Quant à Joe Biden, s’il condamne irrévocablement la « pression maximale » de Trump, il fait totalement siens les fondements de la politique de « fermeté-transaction » de ses autres prédécesseurs. À la surface, tout dans la rhétorique du candidat démocrate laisse présager un revirement majeur dans la politique iranienne de Washington. « We urgently need to change course » a-t-il notamment déclaré lors d’une entrevue donnée à CNN, ajoutant notamment que : « By any objective measure, Trump’s « maximum pressure » has been a boon to the regime in Iran and a bust for America’s interests. » Pourtant, une lecture attentive de ce discours fait apparaître que ces désaccords affichés avec la doctrine Trump se situent davantage au niveau de la forme qu’au niveau du fond. Dans la même entrevue, Joe Biden précise: « there is a smart way to be tough on Iran, and there is Trump’s way. » S’il préconise de reconsidérer les moyens utilisés au cours des quatre dernières années, il demeure extrêmement conventionnel, voire conservateur, en ce qui concerne les objectifs poursuivis. Non seulement il s’agit d’empêcher l’Iran d’acquérir l’arme atomique, mais aussi de ramener ses dirigeants à la table des négociations pour obtenir – qui plus est – un accord plus englobant et plus contraignant que le JCPOA signé en 2015 – un accord élargi à la cessation des « activités déstabilisatrices » des gardiens de la révolution dans la région et à la suspension de l’ambitieux programme de missiles balistiques iraniens. Autant de clauses d’un nouvel accord que le candidat démocrate entend imposer à Téhéran et qui touchent à des aspects essentiels de la souveraineté iranienne tout en faisant écho à la politique de « fermeté-ouverture » et de « négociation-neutralisation » pratiquée par Washington au cours des quatre dernières décennies.

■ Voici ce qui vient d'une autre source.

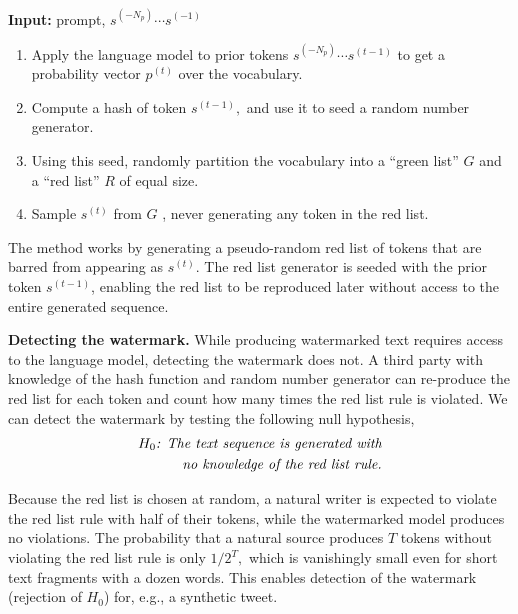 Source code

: \documentclass{article}
\theoremstyle{plain}
\theoremstyle{definition}
\theoremstyle{remark}
\begin{document}
\begin{algorithm}[h]
   \caption{Text Generation with Hard Red List}
   \label{hard}
\begin{algorithmic}
\STATE \textbf{Input:} prompt, $s^{(-N_p)}\cdots s^{(-1)}$
 \STATE 
 \begin{enumerate}
\item Apply the language model to prior tokens $s^{(-N_p)}\cdots s^{(t-1)}$ to get a probability vector $p^{(t)}$ over the vocabulary.
\item Compute a hash of token $s^{(t-1)},$ and use it to seed a random number generator.
\item Using this seed, randomly partition the vocabulary into a ``green list'' $G$ and a ``red list'' $R$ of equal size. 
\item Sample $s^{(t)}$ from $G$ , never generating any token in the red list.
\end{enumerate}
\ENDFOR
\end{algorithmic}
\end{algorithm}
The method works by generating a pseudo-random red list of tokens that are barred from appearing as $s^{(t)}.$   The red list generator is seeded with the prior token $s^{(t-1)}$, enabling the red list to be reproduced later without access to the entire generated sequence.

\textbf{Detecting the watermark.}
While producing watermarked text requires access to the language model, detecting the watermark does not. A third party with knowledge of the hash function and random number generator can re-produce the red list for each token and count how many times the red list rule is violated.
%
We can detect the watermark by testing the following null hypothesis, 
\begin{align} \label{null}
\begin{split}
\text{\em $H_0$: The text sequence is generated with} \\ \text{\em no knowledge of the red list rule.} 
\end{split}
\end{align}

Because the red list is chosen at random, a natural writer is expected to violate the red list rule with half of their tokens, while the watermarked model produces no violations. The probability that a natural source produces $T$ tokens without violating the red list rule is only $1/2^T,$ which is vanishingly small even for short text fragments with a dozen words.  This enables detection of the watermark (rejection of $H_0$) for, e.g., a synthetic tweet.   
\end{document}
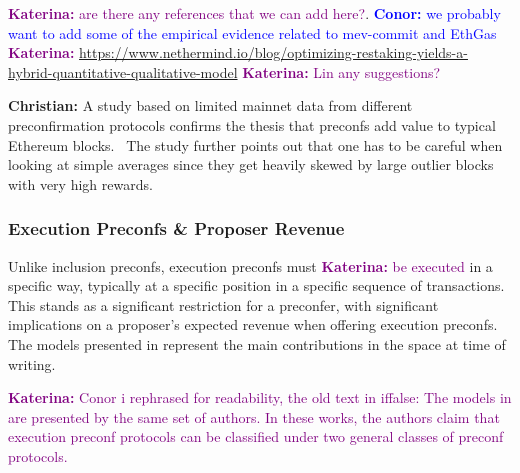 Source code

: \documentclass[a4paper]{article}
\theoremstyle{boldstyle}
\newcommand{\cm}[1]{\textcolor{blue}{\textbf{Conor:} #1}}
\newcommand{\ks}[1]{\textcolor{purple}{\textbf{Katerina:} #1}}
\newcommand{\chm}[1]{\textcolor{OliveGreen}{\textbf{Christian:} #1}}
\begin{document}
     \ks{are there any references that we can add here?}. 
     \cm{we probably want to add some of the empirical evidence related to mev-commit and EthGas}
     \ks{\url{https://www.nethermind.io/blog/optimizing-restaking-yields-a-hybrid-quantitative-qualitative-model}} \ks{Lin any suggestions?}
    
     \chm{A study based on limited mainnet data from different preconfirmation protocols confirms the thesis that preconfs add value to typical Ethereum blocks.~\cite{W:MeasuringValidatorEconomics} The study further points out that one has to be careful when looking at simple averages since they get heavily skewed by large outlier blocks with very high rewards.}
    
    \subsubsection{Execution Preconfs \& Proposer Revenue}\label{sec:execpreconfproposerrevenue}
    Unlike inclusion preconfs, execution preconfs must \ks{ be executed} in a specific way, typically at a specific position in a specific sequence of transactions. This stands as a significant restriction for a preconfer, with significant implications on a proposer's expected revenue when offering execution preconfs. The models presented in \cite{W:EstimatingtheRevenuefromIndependentSub-SlotAuctionPreconfirmations, W:AnalysingExpectedProposerRevenuefromPreconfirmations, W:PreconfirmationsundertheNOlens} represent the main contributions in the space at time of writing. 
    
    \ks{Conor i rephrased for readability, the old text in iffalse: The models in \cite{W:EstimatingtheRevenuefromIndependentSub-SlotAuctionPreconfirmations, W:AnalysingExpectedProposerRevenuefromPreconfirmations} are presented by the same set of authors. In these works, the authors claim that execution preconf protocols can be classified under two general classes of preconf protocols.  }
    
\end{document}
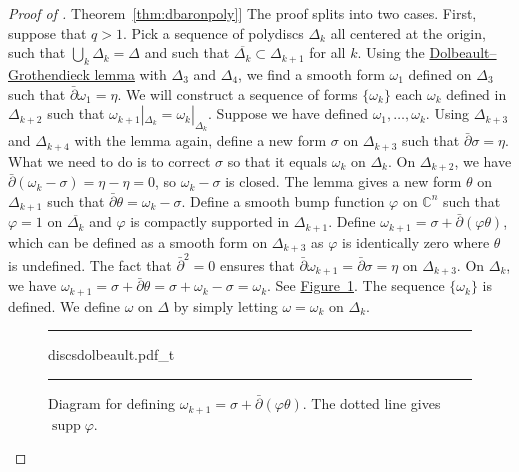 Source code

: \documentclass[12pt,openany]{book}
\newcommand{\supp}{\operatorname{supp}}
\newcommand{\C}{{\mathbb{C}}}
\theoremstyle{plain}
\theoremstyle{remark}
\theoremstyle{definition}
\newenvironment{myfig}{%
\begin{figure}[h!t]
\noindent\rule{\textwidth}{0.5pt}\vspace{12pt}\par\centering}%
{\par\noindent\rule{\textwidth}{0.5pt}
\end{figure}}
\theoremstyle{exercise}
\theoremstyle{example}
\newcommand{\figureref}[1]{\hyperref[#1]{Figure~\ref*{#1}}}
\newcommand{\thmref}[1]{\hyperref[#1]{Theorem~\ref*{#1}}}
\begin{document}
\begin{proof}[Proof of \thmref{thm:dbaronpoly}]
The proof splits into two cases.  First, suppose that $q > 1$.
Pick a sequence of polydiscs $\Delta_k$ all centered at the origin,
such that $\bigcup_k \Delta_k = \Delta$ and such that $\overline{\Delta_k}
\subset \Delta_{k+1}$ for all $k$.
Using the
\hyperref[lemma:dolgro]{Dolbeault--Grothendieck lemma} with $\Delta_3$ and
$\Delta_4$, we find a smooth form $\omega_1$ defined on
$\Delta_3$ such that $\bar{\partial} \omega_1 = \eta$.
We will construct a sequence of forms $\{ \omega_k \}$
each $\omega_k$ defined in $\Delta_{k+2}$
such that $\omega_{k+1}|_{\Delta_k} = \omega_k|_{\Delta_k}$.
Suppose we have defined $\omega_1,\ldots,\omega_k$.
Using $\Delta_{k+3}$ and $\Delta_{k+4}$ with the lemma again,
define a new form $\sigma$ on $\Delta_{k+3}$ such that $\bar{\partial}
\sigma = \eta$.  What we need to do is to correct $\sigma$ so that it equals
$\omega_k$ on $\Delta_k$.  On $\Delta_{k+2}$, we have
$\bar{\partial}(\omega_k-\sigma) = \eta-\eta = 0$, so $\omega_k-\sigma$
is closed.  The lemma gives a new form $\theta$ on $\Delta_{k+1}$ such that
$\bar{\partial}\theta = \omega_k-\sigma$.
Define a smooth bump function $\varphi$ on $\C^n$ such that $\varphi=1$ on
$\overline{\Delta_{k}}$ and $\varphi$ is compactly supported in
$\Delta_{k+1}$.  Define
$\omega_{k+1} = \sigma + \bar{\partial}(\varphi \theta)$, which can be
defined as a smooth form on $\Delta_{k+3}$ as $\varphi$ is identically zero
where $\theta$ is undefined.  The fact that
$\bar{\partial}^2=0$ ensures that $\bar{\partial}\omega_{k+1} =
\bar{\partial} \sigma = \eta$ on $\Delta_{k+3}$.  On $\Delta_k$, we have
$\omega_{k+1} = \sigma + \bar{\partial}\theta = \sigma+\omega_k-\sigma=\omega_k$.
See \figureref{fig:discsdolbeault}.
The sequence $\{ \omega_k \}$ is defined.
We define $\omega$ on $\Delta$ by simply letting $\omega =
\omega_k$ on $\Delta_k$.

\begin{myfig}
{discsdolbeault.pdf_t}
\caption{Diagram for defining $\omega_{k+1}=\sigma + \bar{\partial}(\varphi \theta)$.
The dotted line gives $\supp \varphi$.\label{fig:discsdolbeault}}
\end{myfig}


\end{proof}
\end{document}
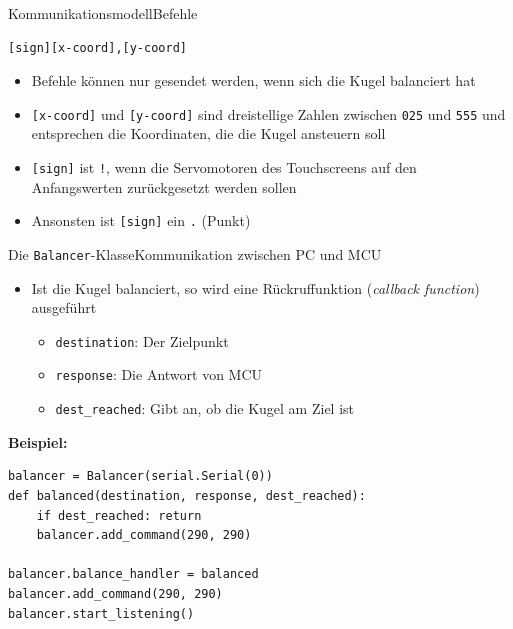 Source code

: \documentclass{beamer}
\begin{document}
\begin{frame}[fragile,t]{Kommunikationsmodell}{Befehle}
\begin{verbatim}
[sign][x-coord],[y-coord]
\end{verbatim}

\pause \begin{itemize}[<+->]
\item Befehle können nur gesendet werden, wenn sich die Kugel balanciert hat
\item \texttt{[x-coord]} und \texttt{[y-coord]} sind dreistellige Zahlen zwischen \texttt{025} und \texttt{555} und entsprechen die Koordinaten, die die Kugel ansteuern soll
\item \texttt{[sign]} ist \texttt{!}, wenn die Servomotoren des Touchscreens auf den Anfangswerten zurückgesetzt werden sollen
\item Ansonsten ist \texttt{[sign]} ein \texttt{.} (Punkt)
\end{itemize}
\end{frame}

\begin{frame}[fragile,t]{Die \verb~Balancer~-Klasse}{Kommunikation zwischen PC und MCU}

\begin{itemize}[<+->]
\item Ist die Kugel balanciert, so wird eine Rückruffunktion (\textit{callback function}) ausgeführt
\begin{itemize}
\item \verb+destination+: Der Zielpunkt
\item \verb+response+: Die Antwort von MCU
\item \verb+dest_reached+: Gibt an, ob die Kugel am Ziel ist
\end{itemize}
\end{itemize}

\pause\textbf{Beispiel:}

\medskip
\begin{verbatim}
balancer = Balancer(serial.Serial(0))
def balanced(destination, response, dest_reached):
    if dest_reached: return
    balancer.add_command(290, 290)

balancer.balance_handler = balanced
balancer.add_command(290, 290)
balancer.start_listening()
\end{verbatim}
\end{frame}
\end{document}

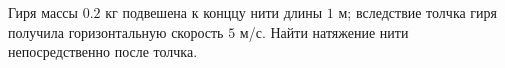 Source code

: Гиря массы $0.2$ кг подвешена к конццу нити длины $1$ м;
вследствие толчка гиря получила горизонтальную скорость $5$ м/с.
Найти натяжение нити непосредственно после толчка.
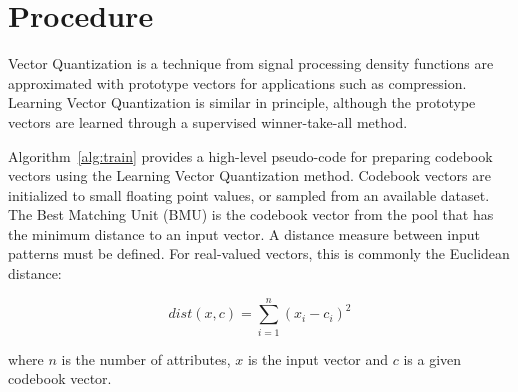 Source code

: \documentclass[a4paper, 11pt]{article}
\begin{document}
\section{Procedure}
\label{sec:procedure}
Vector Quantization is a technique from signal processing density functions are approximated with prototype vectors for applications such as compression. Learning Vector Quantization is similar in principle, although the prototype vectors are learned through a supervised winner-take-all method.

Algorithm~\ref{alg:train} provides a high-level pseudo-code for preparing codebook vectors using the Learning Vector Quantization method. 
Codebook vectors are initialized to small floating point values, or sampled from an available dataset. The Best Matching Unit (BMU) is the codebook vector from the pool that has the minimum distance to an input vector. A distance measure between input patterns must be defined. For real-valued vectors, this is commonly the Euclidean distance:

\begin{equation}
	dist(x,c) = \sum_{i=1}^{n} (x_i - c_i)^2
\end{equation}

where $n$ is the number of attributes, $x$ is the input vector and $c$ is a given codebook vector.
\end{document}
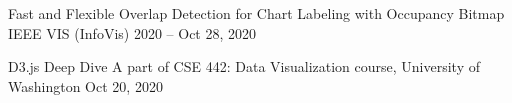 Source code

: \begin{cvpubs}
  \cvpub
    {Fast and Flexible Overlap Detection for Chart Labeling with Occupancy Bitmap} %
    {IEEE VIS (InfoVis) 2020  --  \href{https://youtu.be/bi6FfsWV_9k?t=1318}{\underline{}}} %
    {Oct 28, 2020} %
    {} %

  \cvpub
    {D3.js Deep Dive} %
    {A part of CSE 442: Data Visualization course, University of Washington} %
    {Oct 20, 2020} %
    {} %
\end{cvpubs}

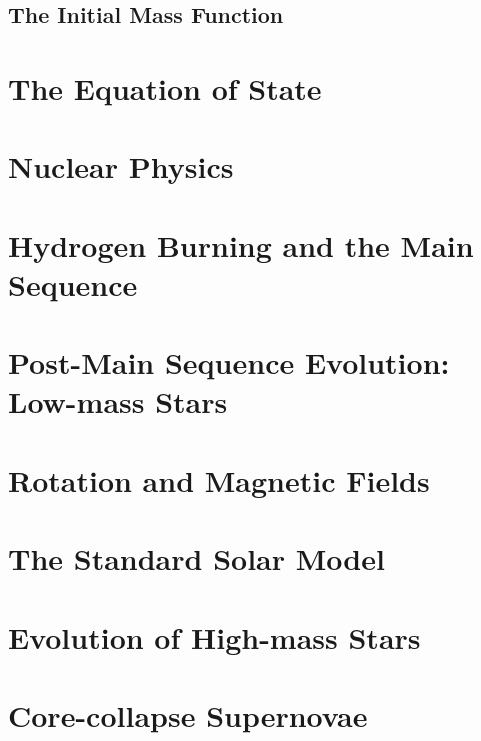 \documentclass{astro-bookshelf}
\begin{document}
\section{The Initial Mass Function}


\chapter[Equation of State]{The Equation of State}\label{ch.equation-of-state}


\chapter{Nuclear Physics}


\chapter[Main Sequence]{Hydrogen Burning and the Main Sequence}


\chapter[Low-Mass Post-Main Sequence]{Post-Main Sequence Evolution: Low-mass Stars}


\chapter[Rotation and Magnetic Fields]{Rotation and Magnetic Fields}\label{ch.rotation}
%

\chapter[Standard Solar Model]{The Standard Solar Model}\label{ch.solarmodel}
%

\chapter[High-mass Stars]{Evolution of High-mass Stars}\label{ch.highmass}
%

\chapter[Core-collapse Supernovae]{Core-collapse Supernovae}\label{ch.ccsn}
%
\end{document}
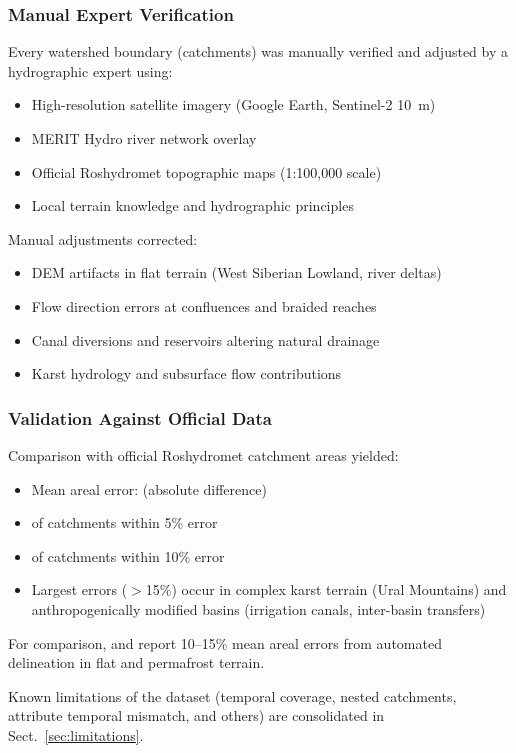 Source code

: \subsubsection{Manual Expert Verification}
Every watershed boundary (\ntotal catchments) was manually verified and adjusted by a hydrographic expert using:
\begin{itemize}
    \item High-resolution satellite imagery (Google Earth, Sentinel-2 10~m)
    \item MERIT Hydro river network overlay
    \item Official Roshydromet topographic maps (1:100,000 scale)
    \item Local terrain knowledge and hydrographic principles
\end{itemize}

Manual adjustments corrected:
\begin{itemize}
    \item DEM artifacts in flat terrain (West Siberian Lowland, river deltas)
    \item Flow direction errors at confluences and braided reaches
    \item Canal diversions and reservoirs altering natural drainage
    \item Karst hydrology and subsurface flow contributions
\end{itemize}

\subsubsection{Validation Against Official Data}
Comparison with official Roshydromet catchment areas yielded:
\begin{itemize}
    \item Mean areal error: \meanerror (absolute difference)
    \item \withinfive of catchments within 5\% error
    \item \withinten of catchments within 10\% error
    \item Largest errors ($>$15\%) occur in complex karst terrain (Ural Mountains) and anthropogenically modified basins (irrigation canals, inter-basin transfers)
\end{itemize}

For comparison, \citet{Lehner2008} and \citet{Yamazaki2019} report 10--15\% mean areal errors from automated delineation in flat and permafrost terrain.

Known limitations of the dataset (temporal coverage, nested catchments, attribute temporal mismatch, and others) are consolidated in Sect.~\ref{sec:limitations}.

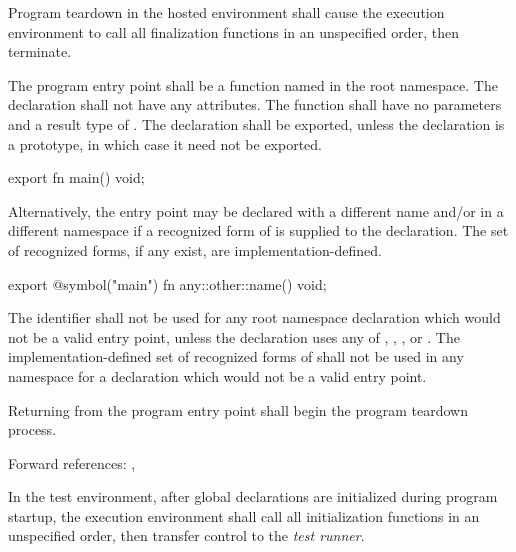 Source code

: \specsubsubitem
Program teardown in the hosted environment shall cause the execution environment
to call all finalization functions in an unspecified order, then terminate.

\specsubsubitem
The program entry point shall be a function named  in the root
namespace. The declaration shall not have any attributes. The function shall
have no parameters and a result type of . The declaration shall
be exported, unless the declaration is a prototype, in which case it need not be
exported.


\begin{codesample}
export fn main() void;
\end{codesample}


\specsubsubitem
Alternatively, the entry point may be declared with a different name and/or in a
different namespace if a recognized form of  is supplied to
the declaration. The set of recognized forms, if any exist, are
implementation-defined.


\begin{codesample}
export @symbol("main") fn any::other::name() void;
\end{codesample}

\specsubsubitem
The identifier  shall not be used for any root namespace declaration
which would not be a valid entry point, unless the declaration uses any of
, , , or .
The implementation-defined set of recognized forms of  shall
not be used in any namespace for a declaration which would not be a valid entry
point.

\specsubsubitem
Returning from the program entry point shall begin the program teardown process.

Forward references: , 


\specsubsubitem
In the test environment, after global declarations are initialized during
program startup, the execution environment shall call all initialization
functions in an unspecified order, then transfer control to the \textit{test
runner}.

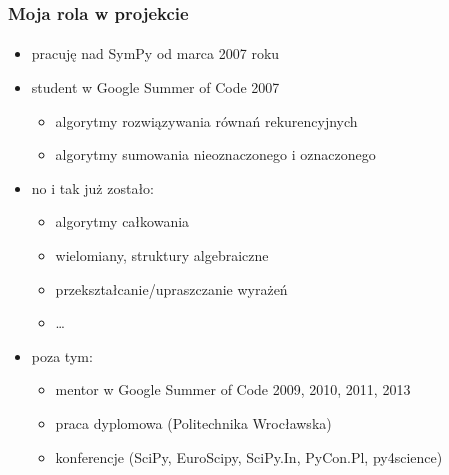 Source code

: \documentclass[10pt]{beamer}
\begin{document}
\begin{frame}
  \frametitle{Moja rola w projekcie}
  \framesubtitle{}

  \begin{itemize}
    \item pracuję nad SymPy od marca 2007 roku
    \item student w Google Summer of Code 2007
      \begin{itemize}
        \item algorytmy rozwiązywania równań rekurencyjnych
        \item algorytmy sumowania nieoznaczonego i oznaczonego
      \end{itemize}
    \item no i tak już zostało:
      \begin{itemize}
        \item algorytmy całkowania
        \item wielomiany, struktury algebraiczne
        \item przekształcanie/upraszczanie wyrażeń
        \item \ldots
      \end{itemize}
    \item poza tym:
      \begin{itemize}
        \item mentor w Google Summer of Code 2009, 2010, 2011, 2013
        \item praca dyplomowa (Politechnika Wrocławska)
        \item konferencje (SciPy, EuroScipy, SciPy.In, PyCon.Pl, py4science)
      \end{itemize}
  \end{itemize}
\end{frame}
\end{document}
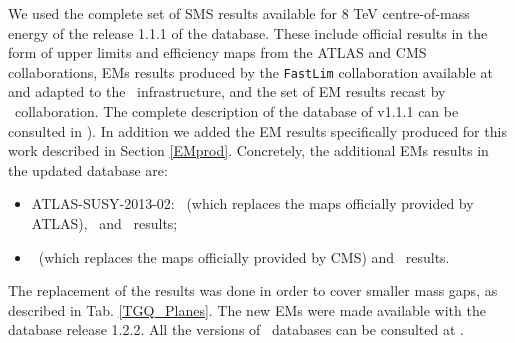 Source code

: \documentclass[epj,nopacs,fleqn]{svjour}
\begin{document}
We used the complete set of SMS results available for 8 TeV centre-of-mass energy of the release 1.1.1 of the database. These include official results in the form of upper limits and efficiency maps from the ATLAS and CMS collaborations, EMs results produced by the \texttt{FastLim} collaboration available at \cite{fastlim:web} and adapted to the \SMO~infrastructure, and the set of EM results recast by \SMO~collaboration. The complete description of the database of v1.1.1 can be consulted in \cite{Ambrogi:2017lov}). In addition we added the EM results specifically produced for this work described in Section \ref{EMprod}. Concretely, the additional EMs results in the updated database are:
\begin{itemize}
	\item ATLAS-SUSY-2013-02: \Ttwo~(which replaces the maps officially provided by ATLAS), \Tfive~and \TGQ~results; \
	\item \Ttwo~(which replaces the maps officially provided by CMS) and \TGQ~results.
\end{itemize}
The replacement of the \Ttwo results was done in order to cover smaller mass gaps, as described in Tab. \ref{TGQ_Planes}. The new EMs were made available with the database release 1.2.2. All the versions of \SMO~databases can be consulted at \cite{databases}.
%
\end{document}
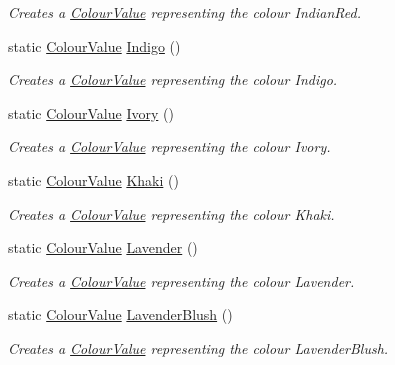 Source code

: \begin{DoxyCompactItemize}
\begin{DoxyCompactList}\small\item\em Creates a \hyperlink{classMezzanine_1_1ColourValue}{ColourValue} representing the colour IndianRed. \item\end{DoxyCompactList}\item 
static \hyperlink{classMezzanine_1_1ColourValue}{ColourValue} \hyperlink{classMezzanine_1_1ColourValue_a7158f59072971cc6a89ae875c006cb70}{Indigo} ()
\begin{DoxyCompactList}\small\item\em Creates a \hyperlink{classMezzanine_1_1ColourValue}{ColourValue} representing the colour Indigo. \item\end{DoxyCompactList}\item 
static \hyperlink{classMezzanine_1_1ColourValue}{ColourValue} \hyperlink{classMezzanine_1_1ColourValue_aba46470dfdbcf2dba4645f9885eaf4fb}{Ivory} ()
\begin{DoxyCompactList}\small\item\em Creates a \hyperlink{classMezzanine_1_1ColourValue}{ColourValue} representing the colour Ivory. \item\end{DoxyCompactList}\item 
static \hyperlink{classMezzanine_1_1ColourValue}{ColourValue} \hyperlink{classMezzanine_1_1ColourValue_a17739a67d74c93785cb990757f581ae2}{Khaki} ()
\begin{DoxyCompactList}\small\item\em Creates a \hyperlink{classMezzanine_1_1ColourValue}{ColourValue} representing the colour Khaki. \item\end{DoxyCompactList}\item 
static \hyperlink{classMezzanine_1_1ColourValue}{ColourValue} \hyperlink{classMezzanine_1_1ColourValue_a1c25e35682e1936084ac695f3586b1c5}{Lavender} ()
\begin{DoxyCompactList}\small\item\em Creates a \hyperlink{classMezzanine_1_1ColourValue}{ColourValue} representing the colour Lavender. \item\end{DoxyCompactList}\item 
static \hyperlink{classMezzanine_1_1ColourValue}{ColourValue} \hyperlink{classMezzanine_1_1ColourValue_ab967fe28fc492b9556ab01e7508b73e1}{LavenderBlush} ()
\begin{DoxyCompactList}\small\item\em Creates a \hyperlink{classMezzanine_1_1ColourValue}{ColourValue} representing the colour LavenderBlush. \item\end{DoxyCompactList}\item 

\end{DoxyCompactItemize}
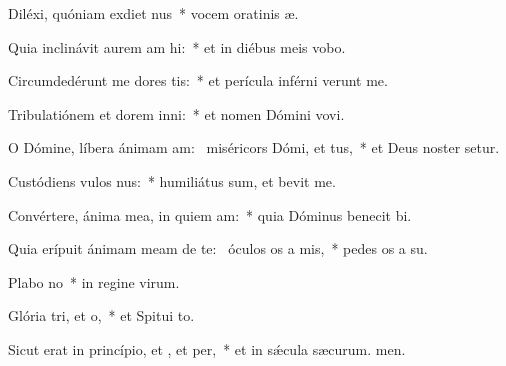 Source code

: \item Diléxi, quóniam exdiet nus~* vocem oratinis æ.
\item Quia inclinávit aurem am hi:~* et in diébus meis vobo.
\item Circumdedérunt me dores tis:~* et perícula inférni verunt me.
\item Tribulatiónem et dorem inni:~* et nomen Dómini vovi.
\item O Dómine, líbera ánimam am:~\pscross{} miséricors Dómi, et tus,~* et Deus noster setur.
\item Custódiens vulos nus:~* humiliátus sum, et bevit me.
\item Convértere, ánima mea, in quiem am:~* quia Dóminus benecit bi.
\item Quia erípuit ánimam meam de te:~\pscross{} óculos os a mis,~* pedes os a su.
\item Plabo no~* in regine virum.
\item Glória tri, et o,~* et Spitui to.
\item Sicut erat in princípio, et , et per,~* et in sǽcula sæcurum. men.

L’autre raison majeure pour laquelle le résultat des élections présidentielles américaines ne risque pas de modifier en profondeur les relations irano-américaines est que, à Téhéran, les dirigeants islamiques n’en attendent pas grand-chose et que, pour tout dire, ils affichent même le plus grand scepticisme. Une victoire démocrate permettrait certes au régime iranien de reprendre son souffle et d’espérer un relâchement de l’effort de strangulation politique, économique et militaire subie depuis bientôt quatre ans. Mais, exercée de manière plus diplomatique, ils savent pertinemment que la pression américaine ne cesserait pas pour autant. Surtout, la « doctrine Biden » continuerait, malgré tout, de menacer les impératifs stratégiques vitaux de l’Iran – des impératifs qui, même abordées avec la plus grande courtoisie, demeureront non-négociables aux yeux des Iraniens. En effet, la mise sous tutelle des programmes nucléaires et balistiques ajoutée à la diminution significative des activités régionales de Téhéran présente l’inconvénient de toucher des points cruciaux sur lesquels les Iraniens ne peuvent céder simultanément (se priver de l’assurance-vie nucléaire et, en même temps, de la sphère d’influence protectrice) sans risquer d’affaiblir la souveraineté interne et externe du régime. Autant dire des lignes rouges. Comme l’explique Richard Nephew, chercheur principal au Center on Global Energy Policy de l’Université Columbia et ancien fonctionnaire du département d’État, les exigences précédemment formulées par les occidentaux et désormais reprises par Biden « are beyond Iran’s willingness to even discuss ». S’ajoute à cela une raison supplémentaire pour laquelle il serait naïf de penser qu’un mandat démocrate se traduirait automatiquement par une amélioration des relations irano-américaines : les dernières années se sont accompagnées d’un renforcement majeur des “hardliners” qui, déjà donnés gagnants aux prochaines élections iraniennes, sont plus que jamais réticents à faire de nouvelles concessions envers Washington.
Une dernière raison, et pas des moindres, pour laquelle il est désormais peu probable que l’Iran décide malgré tout d’accepter les nouvelles conditions que lui proposerait un nouveau président américain tient aux orientations stratégiques adoptées par Téhéran au cours des dernières années – dont certaines avant même l’élection de Donald Trump. Parmi ces orientations stratégiques la plus importante est sans aucun doute le rapprochement majeur opéré avec les membres de l’Organisation de coopération de Shanghai (OCS) au premier rang desquels la Russie et la Chine. Des puissances eurasiatiques qui, en plus de promouvoir un ordre mondial plus multipolaire, partagent avec l’Iran une posture farouchement westphalienne ne souffrant aucune remise en cause des principes de souveraineté et de non-ingérence – y compris dans le domaine des droits humains. En témoignent la candidature iranienne à l’OCS et le nouveau partenariat stratégique de 25 ans que négocient actuellement Téhéran et Pékin. Certes, les dirigeants iraniens, éminemment pragmatiques et opportunistes, ne bouderaient pas la possibilité d’engranger quelques gains économiques ou diplomatiques si les Occidentaux leur en offraient la chance, mais ils le feraient avec précaution et retenue tant le régime se méfie désormais de cet Occident dans lequel, pour reprendre les mots employés par le ministre des affaires étrangères iranien, l’Iran « n’a jamais eu vraiment d’espoir ». Dans la même entrevue, ce même Zarif, pourtant du camp des modérés, déclarait déjà en 2019, que l’Iran s’est résolument tourné vers le « bloc eurasiatique » et que « the future of our foreign policy lies in that way ». De sorte qu’au-delà des changements politiques et des décisions ponctuelles auxquelles son évolution est souvent reliée à tort, la relation irano-américaine, bien moins fluctuante qu’elle n’y paraît, obéit avant tout aux forces profondes du jeu des grandes puissances et à son inexorable logique géopolitique.